The respondent judge has no power under the law to order the confinement of the petitioners until they have complied with the order of the court. Section 9, Rule 39, in connection with section 7 of Rule 64, provides that if a person is required by a judgment or order of the court to perform any other act than the payment of money or sale or delivery of real or personal property, and said person disobeys such judgment or order while it is yet in his power to perform it, he may be punished for contempt and imprisoned until he performs said order. This provision is applicable only to specific acts other than those provided for or covered by section 10 of the same Rule, that is, it refers to a specific act which the party or person must personally do, because his personal qualification and circumstances have been taken into consideration in accordance with the provision of article 1161 of the Civil Code. But if a judgment directs a party to execute a conveyance of land or to deliver deeds or other documents or to perform any specific act which may be performed by some other person, or in some other way provided by law with the same effect, as in the present case, section 10, and not said section 9 of Rule 39 applies; and under the provision of said section 10, the court may direct the act to be done at the cost of the disobedient party, by some other person appointed or designated by the court, and the act when so done shall have like effect as if done by the party himself.
It is also well settled by the authorities that a judgment may be void for want of power to render the particular judgment, though the court may have had jurisdiction over the subject matter and the parties. A wrong decision made within the limits of the court’s authority is erroneous and may be corrected on appeal or other direct review, but a wrong, or for that matter a correct, decision is void, and may be set aside either directly or collaterally, where the court exceeds its jurisdiction and power in rendering it. Hence though the court has acquired jurisdiction over the subject matter and the particular case has been submitted properly to it for hearing and decision, it will overstep its jurisdiction if it renders a judgment which it has no power under the law to render. A sentence which imposes upon the defendant in a criminal prosecution a penalty different from or in excess of the maximum which the court is authorized by law to impose for the offense of which the defendant was convicted, is void for want or excess of jurisdiction, as to the excess in the latter case. And a judgment of imprisonment which the court has no constitutional or statutory power to impose, as in the present case, may also be collaterally attacked for want or rather in excess of jurisdiction.

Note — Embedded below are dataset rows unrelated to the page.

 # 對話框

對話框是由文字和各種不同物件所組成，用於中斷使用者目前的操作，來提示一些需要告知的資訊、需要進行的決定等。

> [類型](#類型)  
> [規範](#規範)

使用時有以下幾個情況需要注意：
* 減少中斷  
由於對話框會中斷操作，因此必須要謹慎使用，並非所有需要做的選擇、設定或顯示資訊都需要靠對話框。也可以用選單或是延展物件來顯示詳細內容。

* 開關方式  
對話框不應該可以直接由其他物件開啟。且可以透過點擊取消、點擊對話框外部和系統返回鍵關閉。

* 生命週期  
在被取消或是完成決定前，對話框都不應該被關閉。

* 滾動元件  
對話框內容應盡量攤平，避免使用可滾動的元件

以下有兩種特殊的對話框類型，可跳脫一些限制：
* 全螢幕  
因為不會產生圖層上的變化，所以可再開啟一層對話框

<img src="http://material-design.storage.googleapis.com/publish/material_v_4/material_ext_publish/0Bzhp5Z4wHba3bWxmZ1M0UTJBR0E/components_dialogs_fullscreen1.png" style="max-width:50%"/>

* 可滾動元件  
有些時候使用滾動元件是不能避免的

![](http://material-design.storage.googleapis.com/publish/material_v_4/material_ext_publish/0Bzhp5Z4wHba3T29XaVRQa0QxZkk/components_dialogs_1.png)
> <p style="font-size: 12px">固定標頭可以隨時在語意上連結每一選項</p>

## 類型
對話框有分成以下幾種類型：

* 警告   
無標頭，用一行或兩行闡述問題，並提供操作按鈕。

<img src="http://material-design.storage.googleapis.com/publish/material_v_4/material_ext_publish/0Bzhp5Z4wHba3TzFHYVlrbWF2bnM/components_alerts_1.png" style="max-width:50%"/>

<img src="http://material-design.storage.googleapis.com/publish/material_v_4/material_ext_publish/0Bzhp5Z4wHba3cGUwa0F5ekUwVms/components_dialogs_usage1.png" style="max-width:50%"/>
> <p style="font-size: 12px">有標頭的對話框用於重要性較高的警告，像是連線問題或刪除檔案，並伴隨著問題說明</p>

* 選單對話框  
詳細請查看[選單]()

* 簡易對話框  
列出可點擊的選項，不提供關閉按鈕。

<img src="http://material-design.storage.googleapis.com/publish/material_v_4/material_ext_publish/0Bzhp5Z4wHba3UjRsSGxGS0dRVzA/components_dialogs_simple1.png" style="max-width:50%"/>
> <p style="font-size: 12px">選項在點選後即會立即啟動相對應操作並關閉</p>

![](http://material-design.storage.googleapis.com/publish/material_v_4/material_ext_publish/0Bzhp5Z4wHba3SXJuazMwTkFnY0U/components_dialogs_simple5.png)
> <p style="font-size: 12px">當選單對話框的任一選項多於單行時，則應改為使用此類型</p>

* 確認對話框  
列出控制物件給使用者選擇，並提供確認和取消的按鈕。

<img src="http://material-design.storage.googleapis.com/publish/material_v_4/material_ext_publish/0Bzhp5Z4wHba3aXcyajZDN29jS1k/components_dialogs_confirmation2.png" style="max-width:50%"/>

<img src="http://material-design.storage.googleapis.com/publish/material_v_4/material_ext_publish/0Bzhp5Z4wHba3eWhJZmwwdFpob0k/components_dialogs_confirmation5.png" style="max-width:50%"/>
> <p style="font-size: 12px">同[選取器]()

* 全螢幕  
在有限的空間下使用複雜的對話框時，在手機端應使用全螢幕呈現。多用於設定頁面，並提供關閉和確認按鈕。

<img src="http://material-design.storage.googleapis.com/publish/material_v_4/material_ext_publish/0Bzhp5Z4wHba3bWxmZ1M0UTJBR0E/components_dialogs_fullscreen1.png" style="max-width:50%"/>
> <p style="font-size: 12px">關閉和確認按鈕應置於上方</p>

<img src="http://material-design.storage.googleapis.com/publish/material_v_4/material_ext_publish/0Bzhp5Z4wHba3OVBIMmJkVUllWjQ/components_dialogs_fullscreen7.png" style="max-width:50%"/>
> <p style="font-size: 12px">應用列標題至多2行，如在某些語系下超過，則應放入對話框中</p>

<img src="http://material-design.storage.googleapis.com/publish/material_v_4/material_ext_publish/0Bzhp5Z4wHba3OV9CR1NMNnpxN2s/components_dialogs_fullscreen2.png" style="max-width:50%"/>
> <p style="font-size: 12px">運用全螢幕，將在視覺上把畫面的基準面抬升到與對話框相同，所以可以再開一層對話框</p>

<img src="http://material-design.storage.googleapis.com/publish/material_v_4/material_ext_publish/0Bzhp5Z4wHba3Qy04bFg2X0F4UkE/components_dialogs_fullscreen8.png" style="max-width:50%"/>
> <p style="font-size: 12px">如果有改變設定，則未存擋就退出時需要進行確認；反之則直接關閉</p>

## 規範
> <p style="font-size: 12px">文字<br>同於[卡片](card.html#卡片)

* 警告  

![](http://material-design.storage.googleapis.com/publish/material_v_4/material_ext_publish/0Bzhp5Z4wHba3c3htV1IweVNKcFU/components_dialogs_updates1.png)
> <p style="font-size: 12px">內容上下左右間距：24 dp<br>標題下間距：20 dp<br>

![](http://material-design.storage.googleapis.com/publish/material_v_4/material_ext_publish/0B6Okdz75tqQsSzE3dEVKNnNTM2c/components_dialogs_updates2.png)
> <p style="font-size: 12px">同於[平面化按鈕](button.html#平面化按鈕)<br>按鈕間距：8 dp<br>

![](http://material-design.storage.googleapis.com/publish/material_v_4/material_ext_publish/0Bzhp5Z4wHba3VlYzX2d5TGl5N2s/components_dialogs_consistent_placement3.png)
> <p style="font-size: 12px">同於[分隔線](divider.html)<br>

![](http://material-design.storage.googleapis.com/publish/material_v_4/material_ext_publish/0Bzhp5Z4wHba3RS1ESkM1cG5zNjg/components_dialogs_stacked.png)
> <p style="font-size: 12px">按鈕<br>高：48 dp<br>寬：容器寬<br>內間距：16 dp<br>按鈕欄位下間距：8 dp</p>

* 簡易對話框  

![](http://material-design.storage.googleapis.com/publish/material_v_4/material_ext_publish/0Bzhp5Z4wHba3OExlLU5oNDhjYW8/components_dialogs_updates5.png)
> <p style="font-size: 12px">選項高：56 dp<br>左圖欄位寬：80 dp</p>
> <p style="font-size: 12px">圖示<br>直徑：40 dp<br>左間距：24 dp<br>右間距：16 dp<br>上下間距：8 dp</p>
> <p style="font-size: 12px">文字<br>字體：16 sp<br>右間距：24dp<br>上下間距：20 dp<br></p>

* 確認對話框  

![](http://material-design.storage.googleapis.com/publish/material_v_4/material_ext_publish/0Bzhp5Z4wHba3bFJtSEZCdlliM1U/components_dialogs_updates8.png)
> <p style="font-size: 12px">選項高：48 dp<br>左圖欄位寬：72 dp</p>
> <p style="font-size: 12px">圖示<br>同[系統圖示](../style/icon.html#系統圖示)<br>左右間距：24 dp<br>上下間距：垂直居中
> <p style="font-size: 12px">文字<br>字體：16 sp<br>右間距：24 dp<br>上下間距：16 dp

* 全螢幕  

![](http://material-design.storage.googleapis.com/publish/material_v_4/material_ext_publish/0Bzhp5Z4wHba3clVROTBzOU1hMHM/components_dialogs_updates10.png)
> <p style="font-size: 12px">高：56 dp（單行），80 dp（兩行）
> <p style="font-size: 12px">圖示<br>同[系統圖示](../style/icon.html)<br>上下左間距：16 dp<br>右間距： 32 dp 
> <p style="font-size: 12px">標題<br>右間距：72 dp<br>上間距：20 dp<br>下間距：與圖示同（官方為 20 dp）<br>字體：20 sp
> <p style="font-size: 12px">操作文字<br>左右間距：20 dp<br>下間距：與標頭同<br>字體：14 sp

In the present case, in view of the failure of the petitioners to execute the deed of conveyance directed in the judgment of the court, the respondent may, under section 10, Rule 39, either order its execution by some other person appointed or designated by the court at the expense of the petitioners, or enter a judgment divesting the title of the petitioner over the property in question and vesting it in Leon Alejo, administrator of estate of the deceased Fortunato Alejo, and such judgment has the force and effect of a conveyance executed in due form of law.